The approach based on the removal of a single entity (ABO) estimates the contribution of a state perturbed by all the other contributors. The approach based on the addition of a single entity (AON) evaluates the contribution in an unperturbed state, without the other contributors interfering. Given the non-linearity of the system, we expect the physical contribution to be between the two values. We choose to calculate both approaches and average them. This approach, calculated using equation (6), is called the combined ABU & AON (Extended Data Fig. 5).

$${P}_{y,e}=\frac{{P}_{y,e}^{\text{ABO}}+{P}_{y,e}^{\text{AON}}}{2}$$
(6)

For each event, the probability is calculated for all datasets for the region and averaged over the datasets. Its 95% confidence interval is calculated using bootstrapping. The total probability of the event is decomposed into contributions of each carbon major, other climate forcers and preindustrial probability. After decomposition, these terms are summed up for comparison with the total probability. The 95% confidence interval is shown for all events, and only one event (Cyprus, May–September 2022) does not reproduce the total probability. This event has been removed from the analysis of extreme events. As shown in Extended Data Fig. 5, the average of ABO and AON provides the best estimate, because it accounts for non-linear effects.

In EEA, probabilities are often communicated using probability ratios, quantifying how many times climate change has made the event more likely. It is calculated using the probability of the event in a preindustrial climate, thus with a GMST averaged over 1850–1900:

$$\text{PR}\,=\,\frac{P({T}_{y} > u|{\text{GMST}}_{y})}{P({T}_{y} > u|{\text{GMST}}_{1850\mbox{--}1900})}$$
(7)

Because the contribution of the emitter e to the probability of the heatwave Py,e is a perturbation, the emitter multiplies the probability of the heatwave as in equation (8):

$${\text{PR}}_{e}=1+\frac{{P}_{y,e}}{P({T}_{y} > u|{\text{GMST}}_{1850\mbox{--}1900})}$$
(8)

Discussing an alternative decomposition approach

Alternatively to the approach based on GMST, a basic approach would be to assess the contributions directly with the emissions. The fraction in the cumulative emissions at the time of the event would represent the share of responsibility of the carbon major in the causes of the event. This fraction can be used for the change in intensity and the change in probability of the event.
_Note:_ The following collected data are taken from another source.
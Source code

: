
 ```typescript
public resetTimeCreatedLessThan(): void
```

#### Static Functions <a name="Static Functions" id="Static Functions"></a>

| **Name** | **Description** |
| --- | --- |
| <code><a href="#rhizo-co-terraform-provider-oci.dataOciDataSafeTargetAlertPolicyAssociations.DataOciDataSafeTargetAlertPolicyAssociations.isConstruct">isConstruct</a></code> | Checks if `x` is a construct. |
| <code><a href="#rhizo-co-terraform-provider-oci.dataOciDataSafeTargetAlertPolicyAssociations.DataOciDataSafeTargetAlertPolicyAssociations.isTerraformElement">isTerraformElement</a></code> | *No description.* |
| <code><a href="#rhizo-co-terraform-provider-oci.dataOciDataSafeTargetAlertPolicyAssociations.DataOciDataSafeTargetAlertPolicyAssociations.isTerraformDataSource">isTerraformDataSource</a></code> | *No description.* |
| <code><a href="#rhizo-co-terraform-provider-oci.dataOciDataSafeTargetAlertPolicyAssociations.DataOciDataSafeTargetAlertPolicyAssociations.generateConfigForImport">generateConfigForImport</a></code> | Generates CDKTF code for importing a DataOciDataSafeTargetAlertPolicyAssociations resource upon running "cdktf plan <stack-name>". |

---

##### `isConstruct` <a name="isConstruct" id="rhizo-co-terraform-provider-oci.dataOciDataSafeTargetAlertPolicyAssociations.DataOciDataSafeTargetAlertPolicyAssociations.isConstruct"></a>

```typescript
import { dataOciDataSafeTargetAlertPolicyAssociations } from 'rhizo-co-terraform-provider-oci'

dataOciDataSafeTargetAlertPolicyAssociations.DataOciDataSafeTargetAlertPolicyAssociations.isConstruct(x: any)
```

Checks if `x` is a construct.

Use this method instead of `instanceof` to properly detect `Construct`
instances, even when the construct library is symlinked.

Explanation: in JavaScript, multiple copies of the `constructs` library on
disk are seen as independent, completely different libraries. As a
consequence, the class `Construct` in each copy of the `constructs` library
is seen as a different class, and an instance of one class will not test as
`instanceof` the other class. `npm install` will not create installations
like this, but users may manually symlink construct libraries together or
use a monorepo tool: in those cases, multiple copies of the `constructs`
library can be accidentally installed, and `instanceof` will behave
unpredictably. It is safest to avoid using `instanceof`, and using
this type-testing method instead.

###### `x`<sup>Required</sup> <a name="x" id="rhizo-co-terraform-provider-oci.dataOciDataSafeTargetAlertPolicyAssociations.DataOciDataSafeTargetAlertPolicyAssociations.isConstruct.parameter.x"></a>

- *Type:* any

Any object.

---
This approach can be compared with the principle applied for the attributional life cycle assessments, taking the Earth system as a whole and using the shares in its inputs to trace the perturbation125,126, whereas the approach based on GMST traces the effects of the carbon majors through the Earth system. Therefore, GMST is more similar to the principle of the consequential life cycle assessment. However, the approach based on cumulative emissions has several drawbacks.
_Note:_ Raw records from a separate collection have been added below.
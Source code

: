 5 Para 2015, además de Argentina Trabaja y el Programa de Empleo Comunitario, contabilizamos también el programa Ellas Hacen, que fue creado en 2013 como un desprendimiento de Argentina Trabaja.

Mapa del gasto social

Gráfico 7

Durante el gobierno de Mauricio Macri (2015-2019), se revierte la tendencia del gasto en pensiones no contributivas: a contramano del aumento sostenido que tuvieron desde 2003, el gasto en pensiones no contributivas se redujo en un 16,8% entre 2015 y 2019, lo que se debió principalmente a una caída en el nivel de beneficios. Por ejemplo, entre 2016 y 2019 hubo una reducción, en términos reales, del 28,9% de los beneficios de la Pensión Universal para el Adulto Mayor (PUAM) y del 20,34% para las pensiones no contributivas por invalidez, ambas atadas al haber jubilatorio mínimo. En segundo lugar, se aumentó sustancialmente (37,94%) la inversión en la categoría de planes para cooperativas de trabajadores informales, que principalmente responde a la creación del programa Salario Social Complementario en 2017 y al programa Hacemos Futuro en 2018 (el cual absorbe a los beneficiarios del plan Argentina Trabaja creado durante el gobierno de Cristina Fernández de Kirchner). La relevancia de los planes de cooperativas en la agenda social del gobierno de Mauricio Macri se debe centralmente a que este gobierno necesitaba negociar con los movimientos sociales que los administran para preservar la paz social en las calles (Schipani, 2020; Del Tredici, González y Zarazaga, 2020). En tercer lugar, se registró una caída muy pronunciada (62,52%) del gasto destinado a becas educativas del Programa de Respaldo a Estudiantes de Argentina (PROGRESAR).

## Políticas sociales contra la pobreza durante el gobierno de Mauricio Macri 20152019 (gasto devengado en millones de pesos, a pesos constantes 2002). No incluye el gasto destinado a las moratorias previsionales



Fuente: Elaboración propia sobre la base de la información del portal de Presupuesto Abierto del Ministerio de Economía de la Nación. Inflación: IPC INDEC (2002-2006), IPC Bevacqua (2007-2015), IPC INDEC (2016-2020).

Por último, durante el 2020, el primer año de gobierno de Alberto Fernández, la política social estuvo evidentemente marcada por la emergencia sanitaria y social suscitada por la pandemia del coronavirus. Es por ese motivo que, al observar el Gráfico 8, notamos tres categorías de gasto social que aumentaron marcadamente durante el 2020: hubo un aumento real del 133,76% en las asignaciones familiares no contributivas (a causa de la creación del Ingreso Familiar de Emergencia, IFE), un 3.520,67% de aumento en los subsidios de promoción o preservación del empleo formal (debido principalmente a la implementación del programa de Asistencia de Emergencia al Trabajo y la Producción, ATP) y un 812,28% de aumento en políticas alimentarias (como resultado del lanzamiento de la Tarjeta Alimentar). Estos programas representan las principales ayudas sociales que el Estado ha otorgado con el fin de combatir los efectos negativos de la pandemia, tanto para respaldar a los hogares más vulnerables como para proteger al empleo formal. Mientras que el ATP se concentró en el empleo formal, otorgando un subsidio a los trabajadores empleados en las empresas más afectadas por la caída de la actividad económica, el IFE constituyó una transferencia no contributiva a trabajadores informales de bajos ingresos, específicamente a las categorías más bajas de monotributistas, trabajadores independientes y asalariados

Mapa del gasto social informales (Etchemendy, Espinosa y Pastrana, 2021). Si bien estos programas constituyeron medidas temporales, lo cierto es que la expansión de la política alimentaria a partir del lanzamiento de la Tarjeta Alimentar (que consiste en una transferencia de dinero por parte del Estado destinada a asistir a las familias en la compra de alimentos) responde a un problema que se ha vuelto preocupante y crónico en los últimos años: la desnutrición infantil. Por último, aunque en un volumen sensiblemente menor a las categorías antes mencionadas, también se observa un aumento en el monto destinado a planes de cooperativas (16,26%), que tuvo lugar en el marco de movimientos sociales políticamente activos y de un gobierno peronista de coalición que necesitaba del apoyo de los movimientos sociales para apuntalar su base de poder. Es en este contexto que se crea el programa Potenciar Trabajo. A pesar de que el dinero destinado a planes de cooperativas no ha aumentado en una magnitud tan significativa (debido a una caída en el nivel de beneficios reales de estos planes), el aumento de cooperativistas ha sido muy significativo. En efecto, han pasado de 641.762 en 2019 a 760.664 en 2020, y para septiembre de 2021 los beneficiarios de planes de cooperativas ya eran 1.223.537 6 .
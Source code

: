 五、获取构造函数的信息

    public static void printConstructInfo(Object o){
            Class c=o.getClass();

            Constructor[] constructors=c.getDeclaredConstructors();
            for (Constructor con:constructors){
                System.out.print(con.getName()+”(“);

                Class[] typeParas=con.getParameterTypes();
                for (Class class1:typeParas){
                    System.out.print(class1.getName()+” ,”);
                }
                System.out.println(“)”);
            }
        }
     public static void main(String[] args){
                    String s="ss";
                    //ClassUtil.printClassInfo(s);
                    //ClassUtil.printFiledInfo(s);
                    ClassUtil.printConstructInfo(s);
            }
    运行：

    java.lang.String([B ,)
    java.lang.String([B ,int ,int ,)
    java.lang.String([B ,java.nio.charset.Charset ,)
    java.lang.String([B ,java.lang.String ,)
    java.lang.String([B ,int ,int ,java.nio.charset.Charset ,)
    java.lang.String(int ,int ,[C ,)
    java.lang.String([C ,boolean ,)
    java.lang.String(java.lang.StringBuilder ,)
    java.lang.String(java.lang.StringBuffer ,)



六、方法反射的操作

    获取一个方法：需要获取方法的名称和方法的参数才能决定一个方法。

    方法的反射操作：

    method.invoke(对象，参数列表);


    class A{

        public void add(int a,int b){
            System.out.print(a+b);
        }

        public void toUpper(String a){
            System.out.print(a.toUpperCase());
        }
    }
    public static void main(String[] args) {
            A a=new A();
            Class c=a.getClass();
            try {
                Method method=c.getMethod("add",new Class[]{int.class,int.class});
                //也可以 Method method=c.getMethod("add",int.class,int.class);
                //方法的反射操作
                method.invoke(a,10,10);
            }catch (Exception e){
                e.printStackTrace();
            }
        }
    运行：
First, the carbon majors fuel climate change with CO2 and other compounds, such as CH4. As an approximation, it would still be possible to aggregate these compounds using a global warming potential for fossil CH4.

Then, the carbon cycle partially absorbs the emitted carbon over time. Thus, two companies with the same cumulated emissions may not share the same responsibility, if one has older emissions, thus with a lower contribution to the atmospheric concentration of CO2. Still, these old emissions contributed to warming up the Earth system and saturating the carbon sinks.

Finally, the attribution analysis may not respond linearly to changes in GMST. For our study, heatwaves are represented with a GEV with the location varying linearly with GMST. According to the Transient Climate Response to Emissions (TCRE), the GMST varies almost linearly with cumulative emissions. Thus, the approach based on cumulative emissions would lead to similar results to ours. However, for events for which the distributions do not vary linearly with GMST, as it may for extreme precipitations1,56, non-linearities would be introduced.

To conclude, the approach based on cumulative emissions is an approximation that relies on the linearity of the Earth system. However, this system is not entirely linear, and the TCRE is known as an approximation with its limits127. Under the assumptions that the linearity of the system would be respected, this simple approach would then lead to similar results as those based on the approach used in this work.